Find the word "directory" below. Copy each line that has it.

※

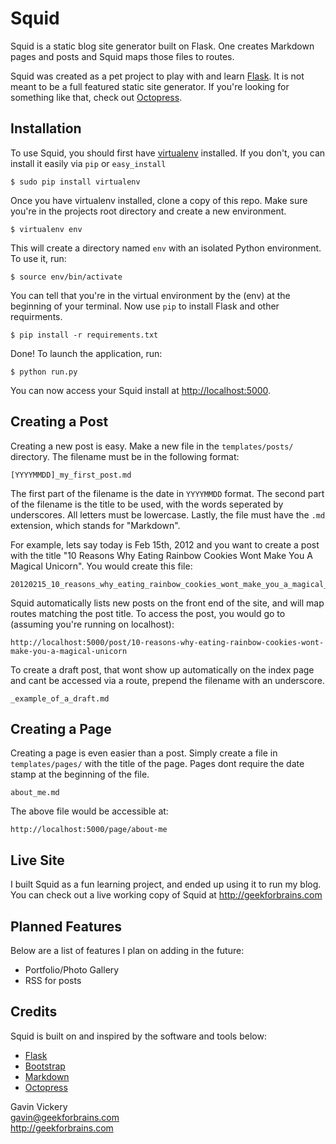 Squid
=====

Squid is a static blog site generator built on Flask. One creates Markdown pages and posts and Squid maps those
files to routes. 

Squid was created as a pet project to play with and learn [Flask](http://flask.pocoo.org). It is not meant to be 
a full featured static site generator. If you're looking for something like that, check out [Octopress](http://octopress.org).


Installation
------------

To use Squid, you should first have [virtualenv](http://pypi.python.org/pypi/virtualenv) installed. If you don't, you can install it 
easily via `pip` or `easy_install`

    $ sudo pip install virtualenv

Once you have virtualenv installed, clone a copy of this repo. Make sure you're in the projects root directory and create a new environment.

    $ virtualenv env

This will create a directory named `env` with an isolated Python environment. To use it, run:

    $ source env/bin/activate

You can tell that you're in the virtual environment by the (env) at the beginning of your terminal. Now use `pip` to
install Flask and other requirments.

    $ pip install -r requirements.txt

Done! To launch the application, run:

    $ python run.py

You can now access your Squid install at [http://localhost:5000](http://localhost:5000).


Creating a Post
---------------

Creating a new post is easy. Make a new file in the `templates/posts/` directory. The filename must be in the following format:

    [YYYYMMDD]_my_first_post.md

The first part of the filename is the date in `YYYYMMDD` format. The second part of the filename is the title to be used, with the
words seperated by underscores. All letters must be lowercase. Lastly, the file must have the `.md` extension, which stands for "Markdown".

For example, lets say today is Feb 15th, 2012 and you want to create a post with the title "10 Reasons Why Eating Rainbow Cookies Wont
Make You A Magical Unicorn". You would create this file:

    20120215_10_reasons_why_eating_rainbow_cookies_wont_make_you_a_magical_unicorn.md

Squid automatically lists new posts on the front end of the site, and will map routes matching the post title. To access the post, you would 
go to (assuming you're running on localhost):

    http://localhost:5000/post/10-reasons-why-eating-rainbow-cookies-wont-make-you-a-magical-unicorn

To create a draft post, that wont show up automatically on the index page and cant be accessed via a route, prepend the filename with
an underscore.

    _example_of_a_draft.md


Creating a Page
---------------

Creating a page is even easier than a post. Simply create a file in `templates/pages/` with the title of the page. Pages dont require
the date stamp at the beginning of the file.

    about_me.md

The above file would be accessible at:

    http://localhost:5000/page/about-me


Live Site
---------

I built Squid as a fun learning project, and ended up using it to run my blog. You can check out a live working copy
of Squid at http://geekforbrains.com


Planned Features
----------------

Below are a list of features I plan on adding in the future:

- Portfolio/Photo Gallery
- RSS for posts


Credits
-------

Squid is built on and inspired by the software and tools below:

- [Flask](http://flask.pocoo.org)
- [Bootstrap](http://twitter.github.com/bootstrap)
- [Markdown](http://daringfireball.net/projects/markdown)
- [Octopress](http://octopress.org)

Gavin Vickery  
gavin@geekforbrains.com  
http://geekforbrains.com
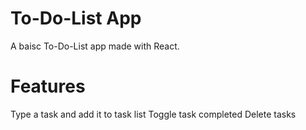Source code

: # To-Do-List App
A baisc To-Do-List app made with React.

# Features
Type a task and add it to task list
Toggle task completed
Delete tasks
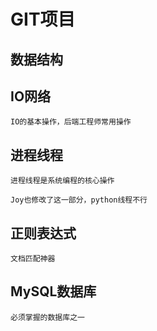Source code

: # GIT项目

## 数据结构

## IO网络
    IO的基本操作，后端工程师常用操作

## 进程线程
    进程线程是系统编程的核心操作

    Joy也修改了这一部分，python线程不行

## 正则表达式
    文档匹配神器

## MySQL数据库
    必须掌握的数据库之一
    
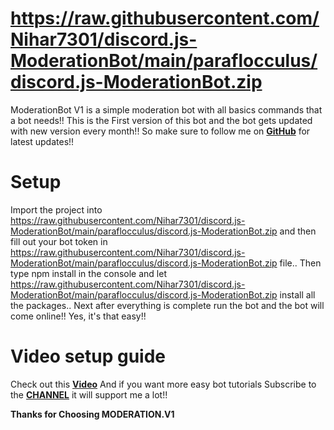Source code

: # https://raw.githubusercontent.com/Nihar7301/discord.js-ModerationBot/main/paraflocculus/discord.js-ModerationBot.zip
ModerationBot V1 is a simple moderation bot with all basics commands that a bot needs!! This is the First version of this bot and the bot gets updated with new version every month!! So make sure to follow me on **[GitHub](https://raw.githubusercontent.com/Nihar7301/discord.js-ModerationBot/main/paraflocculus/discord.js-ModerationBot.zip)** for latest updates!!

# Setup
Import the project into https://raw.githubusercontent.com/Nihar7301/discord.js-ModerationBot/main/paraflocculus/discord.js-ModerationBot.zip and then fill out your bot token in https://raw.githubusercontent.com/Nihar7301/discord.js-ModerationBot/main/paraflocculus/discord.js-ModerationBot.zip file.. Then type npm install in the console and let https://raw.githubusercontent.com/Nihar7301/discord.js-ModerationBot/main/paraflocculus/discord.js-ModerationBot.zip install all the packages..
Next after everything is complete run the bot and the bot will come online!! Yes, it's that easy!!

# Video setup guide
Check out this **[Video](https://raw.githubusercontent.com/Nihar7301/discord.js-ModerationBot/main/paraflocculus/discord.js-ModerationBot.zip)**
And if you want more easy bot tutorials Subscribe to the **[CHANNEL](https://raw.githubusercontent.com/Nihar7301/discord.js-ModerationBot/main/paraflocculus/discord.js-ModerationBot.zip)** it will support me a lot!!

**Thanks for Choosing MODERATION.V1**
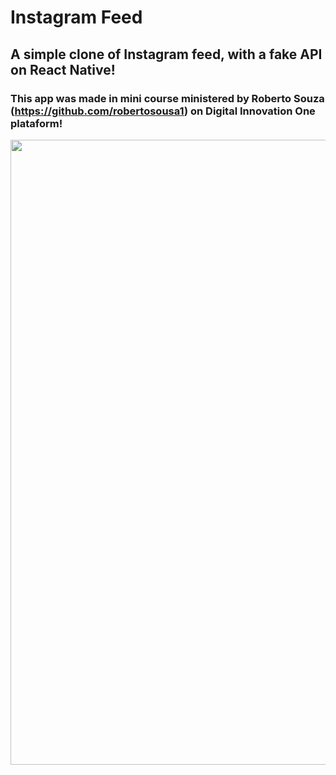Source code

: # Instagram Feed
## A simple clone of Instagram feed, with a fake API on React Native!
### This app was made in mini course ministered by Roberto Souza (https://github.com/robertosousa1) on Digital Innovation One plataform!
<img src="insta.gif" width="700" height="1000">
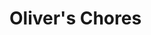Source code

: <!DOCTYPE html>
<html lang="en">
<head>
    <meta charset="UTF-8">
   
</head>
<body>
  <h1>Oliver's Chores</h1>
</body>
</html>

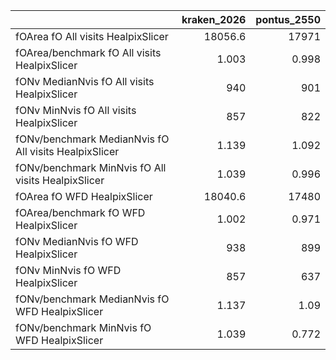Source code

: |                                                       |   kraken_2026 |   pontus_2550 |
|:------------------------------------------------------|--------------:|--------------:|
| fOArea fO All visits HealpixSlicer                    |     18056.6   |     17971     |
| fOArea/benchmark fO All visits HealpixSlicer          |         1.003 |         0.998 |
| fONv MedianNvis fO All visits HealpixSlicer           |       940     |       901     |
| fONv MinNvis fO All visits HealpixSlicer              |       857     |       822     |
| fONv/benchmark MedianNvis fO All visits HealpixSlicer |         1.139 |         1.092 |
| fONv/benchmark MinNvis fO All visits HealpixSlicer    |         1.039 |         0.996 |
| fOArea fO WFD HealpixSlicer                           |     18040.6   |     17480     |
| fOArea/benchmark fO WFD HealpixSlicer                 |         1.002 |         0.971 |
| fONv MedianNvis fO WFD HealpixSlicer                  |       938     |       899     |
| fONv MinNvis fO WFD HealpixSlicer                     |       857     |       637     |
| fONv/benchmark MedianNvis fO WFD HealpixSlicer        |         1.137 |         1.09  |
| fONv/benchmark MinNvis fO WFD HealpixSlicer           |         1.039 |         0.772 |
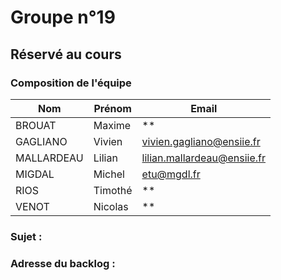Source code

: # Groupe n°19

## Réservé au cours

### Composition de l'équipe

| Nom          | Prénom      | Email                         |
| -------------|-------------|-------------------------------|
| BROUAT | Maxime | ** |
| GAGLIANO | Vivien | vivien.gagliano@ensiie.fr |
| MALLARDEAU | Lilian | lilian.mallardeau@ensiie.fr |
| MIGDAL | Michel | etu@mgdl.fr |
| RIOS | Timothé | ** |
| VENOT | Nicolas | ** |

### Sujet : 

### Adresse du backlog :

※

RESULT FOR THIS TASK:
Once you have virtualenv installed, clone a copy of this repo. Make sure you're in the projects root directory and create a new environment.
This will create a directory named `env` with an isolated Python environment. To use it, run:
Creating a new post is easy. Make a new file in the `templates/posts/` directory. The filename must be in the following format:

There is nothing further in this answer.